The end goal is that each of my students will have their own personal R notebook that they can add to as a reposity for their own code chunks, functions, and solutions to common problems.

The full R Notebook and data file can be found on GitHub

1.1 Background

The data we are using was collected in our lab over a number of years. The task itself was a classification learning task in which subjects learned to classify exemplars that were separated into two categories by a rule (Rule Based or RB) or categories that were not separated by a verbalizable rule (II for Information Integration). See this paper for an example and more deatil about this technique. We also collected surveys that asked about participants behavioural habits and we recorded things like the time of year time of day that the experiment was run.

It does not matter too much for the purpose of this notebook, however. I’m just using this as a data set that is tipical of why we use in my lab.

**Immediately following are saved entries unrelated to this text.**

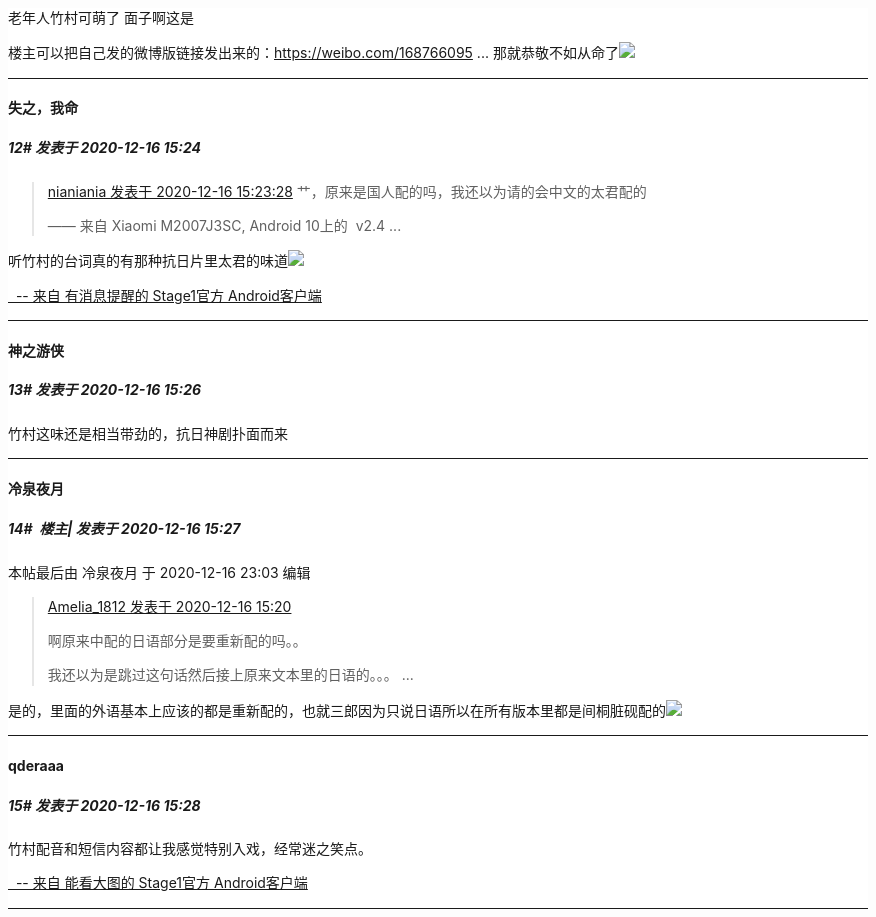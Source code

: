 老年人竹村可萌了 面子啊这是

楼主可以把自己发的微博版链接发出来的：https://weibo.com/168766095 ...</blockquote>
那就恭敬不如从命了<img src="https://static.saraba1st.com/image/smiley/face2017/074.png" referrerpolicy="no-referrer">


-----

####  失之，我命  
##### 12#       发表于 2020-12-16 15:24


<blockquote><a href="httphttps://bbs.saraba1st.com/2b/forum.php?mod=redirect&amp;goto=findpost&amp;pid=49741073&amp;ptid=1977924" target="_blank">nianiania 发表于 2020-12-16 15:23:28</a>
艹，原来是国人配的吗，我还以为请的会中文的太君配的

—— 来自 Xiaomi M2007J3SC, Android 10上的  v2.4 ...</blockquote>听竹村的台词真的有那种抗日片里太君的味道<img src="https://static.saraba1st.com/image/smiley/face2017/037.png" referrerpolicy="no-referrer">

[  -- 来自 有消息提醒的 Stage1官方 Android客户端](https://www.coolapk.com/apk/140634)


-----

####  神之游侠  
##### 13#       发表于 2020-12-16 15:26


竹村这味还是相当带劲的，抗日神剧扑面而来


-----

####  冷泉夜月  
##### 14#         楼主| 发表于 2020-12-16 15:27


 本帖最后由 冷泉夜月 于 2020-12-16 23:03 编辑 
<blockquote><a href="httphttps://bbs.saraba1st.com/2b/forum.php?mod=redirect&amp;goto=findpost&amp;pid=49741025&amp;ptid=1977924" target="_blank">Amelia_1812 发表于 2020-12-16 15:20</a>

啊原来中配的日语部分是要重新配的吗。。

我还以为是跳过这句话然后接上原来文本里的日语的。。。 ...</blockquote>
是的，里面的外语基本上应该的都是重新配的，也就三郎因为只说日语所以在所有版本里都是间桐脏砚配的<img src="https://static.saraba1st.com/image/smiley/face2017/067.png" referrerpolicy="no-referrer">


-----

####  qderaaa  
##### 15#       发表于 2020-12-16 15:28


竹村配音和短信内容都让我感觉特别入戏，经常迷之笑点。

[  -- 来自 能看大图的 Stage1官方 Android客户端](https://www.coolapk.com/apk/140634)


-----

We are using this in my lab as a way to learn how to unpack a large semi-structured Excel spreadsheet and turned it into usable, reproducible data.

1.2 Challenge 1

The first R challenge was just to read in the data from the excel file, create a dataframe with Total as the DV (this is the total proportion correct for each subject) and Category (II/RB), Month when they were tested, and Time what time of day they were tested as independent variables. From this data frame, we should be able to obtain the summary stats broken down by independent variabales, along with data visualizations.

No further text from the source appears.